Big Data Challenges in Open Source Management

The distributors and creators of open source software projects must attach or maintain relevant licenses, notices or both along with their corresponding open source projects to help users consume the projects in a compliant way. However, we know that the reality on the ground is very different for developers. 

Often, due to the inherent “open” nature of the projects, the code becomes pervasive, in part or as a whole, in multiple open source projects. That creates potential compliance and security risks for consumers of these projects. The growing number of open source projects (already into millions) and their scalability (with hundreds of containers having millions of lines of code) have made open source ecosystems even more complex.
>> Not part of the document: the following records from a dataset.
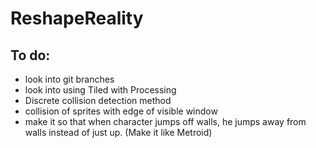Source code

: # ReshapeReality

## To do:

- look into git branches
- look into using Tiled with Processing
- Discrete collision detection method
- collision of sprites with edge of visible window
- make it so that when character jumps off walls, he jumps away from walls instead of just up. (Make it like Metroid)
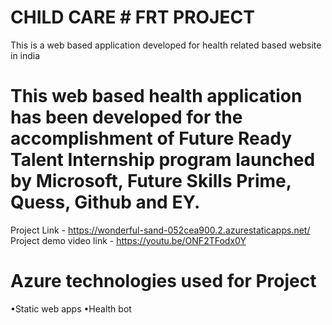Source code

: # CHILD CARE  # FRT PROJECT
This is a web based application developed for health related based website in india

# This web based health application has been developed for the accomplishment of Future Ready Talent Internship program launched by Microsoft, Future Skills Prime, Quess, Github and EY.

Project Link - https://wonderful-sand-052cea900.2.azurestaticapps.net/ 
Project demo video link - https://youtu.be/ONF2TFodx0Y

# Azure technologies used for Project
•Static web apps
•Health bot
This makes finding the true ingredients and origins of the open source projects a very challenging task for consumers.

Unique Identifiers

Black Duck works hard to identify millions of open source projects and provide accurate and complete data on those projects. These data enable us to effectively manage compliance and security issues for our customers. In this context, classifying millions of open source projects using various features such as project names, vendors (or providers) and repositories (that are publicly available on the Web) are very crucial to accurately identify security and legal compliance issues with open source projects. Furthermore, software from one open source project often encroach into other open source projects, making it even more difficult to identify open source projects uniquely. To that end, billions of features are needed from millions of open source projects to uniquely identify them automatically through computational techniques.

Big Data Challenges

That makes it a challenging big data problem. Did you know that Black Duck applies state of the art data mining solutions to achieve the information in our knowledgebase? Black Duck Hub uses billions of features generated from millions of open source projects (collectively representing terabytes of data) to uniquely identify various projects, which eventually help in mitigating compliance and security risks.